§ **Activity**: Go through the records and copy each line where the word "open" occurs.

§ **Input**:
________________________

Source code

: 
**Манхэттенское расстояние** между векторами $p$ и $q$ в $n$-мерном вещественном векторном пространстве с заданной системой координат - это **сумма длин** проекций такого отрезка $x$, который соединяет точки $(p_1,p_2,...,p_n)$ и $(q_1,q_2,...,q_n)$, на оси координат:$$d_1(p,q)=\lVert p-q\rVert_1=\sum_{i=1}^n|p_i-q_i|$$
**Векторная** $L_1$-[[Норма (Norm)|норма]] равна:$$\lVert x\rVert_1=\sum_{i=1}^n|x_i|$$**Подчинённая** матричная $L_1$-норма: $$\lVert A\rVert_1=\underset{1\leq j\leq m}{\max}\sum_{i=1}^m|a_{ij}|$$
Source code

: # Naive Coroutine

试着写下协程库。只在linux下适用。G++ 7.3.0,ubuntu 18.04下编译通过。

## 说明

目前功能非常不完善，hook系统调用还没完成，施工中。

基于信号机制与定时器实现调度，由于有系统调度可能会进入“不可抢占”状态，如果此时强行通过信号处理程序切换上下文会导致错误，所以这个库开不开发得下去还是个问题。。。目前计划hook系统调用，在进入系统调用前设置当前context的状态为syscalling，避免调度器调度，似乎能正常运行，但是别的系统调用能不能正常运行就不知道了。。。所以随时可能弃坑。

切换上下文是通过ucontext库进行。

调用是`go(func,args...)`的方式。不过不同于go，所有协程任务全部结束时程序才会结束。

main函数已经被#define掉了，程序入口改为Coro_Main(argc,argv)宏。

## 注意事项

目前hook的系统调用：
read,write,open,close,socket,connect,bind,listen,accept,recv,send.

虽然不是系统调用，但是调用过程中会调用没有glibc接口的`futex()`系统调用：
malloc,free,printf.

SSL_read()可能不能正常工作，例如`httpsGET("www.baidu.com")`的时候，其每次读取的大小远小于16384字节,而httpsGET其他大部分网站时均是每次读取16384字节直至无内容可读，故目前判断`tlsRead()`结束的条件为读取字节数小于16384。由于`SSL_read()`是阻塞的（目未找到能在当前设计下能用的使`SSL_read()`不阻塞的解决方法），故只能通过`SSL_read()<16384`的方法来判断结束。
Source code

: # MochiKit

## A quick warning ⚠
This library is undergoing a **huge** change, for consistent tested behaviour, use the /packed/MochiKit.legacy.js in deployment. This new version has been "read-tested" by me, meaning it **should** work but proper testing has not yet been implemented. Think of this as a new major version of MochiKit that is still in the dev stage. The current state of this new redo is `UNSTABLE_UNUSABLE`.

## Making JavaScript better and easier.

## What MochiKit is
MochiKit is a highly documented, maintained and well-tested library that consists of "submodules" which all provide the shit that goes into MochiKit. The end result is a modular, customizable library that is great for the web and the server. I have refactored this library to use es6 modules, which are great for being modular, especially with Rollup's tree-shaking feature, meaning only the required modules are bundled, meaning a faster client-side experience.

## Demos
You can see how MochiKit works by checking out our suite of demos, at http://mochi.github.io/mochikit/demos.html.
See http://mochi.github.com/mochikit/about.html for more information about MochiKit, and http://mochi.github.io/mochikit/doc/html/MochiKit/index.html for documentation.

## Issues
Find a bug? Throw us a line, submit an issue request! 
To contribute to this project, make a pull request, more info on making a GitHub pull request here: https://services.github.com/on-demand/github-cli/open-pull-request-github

________________________

§ **Output of the exercise**:
read,write,open,close,socket,connect,bind,listen,accept,recv,send.
To contribute to this project, make a pull request, more info on making a GitHub pull request here: https://services.github.com/on-demand/github-cli/open-pull-request-github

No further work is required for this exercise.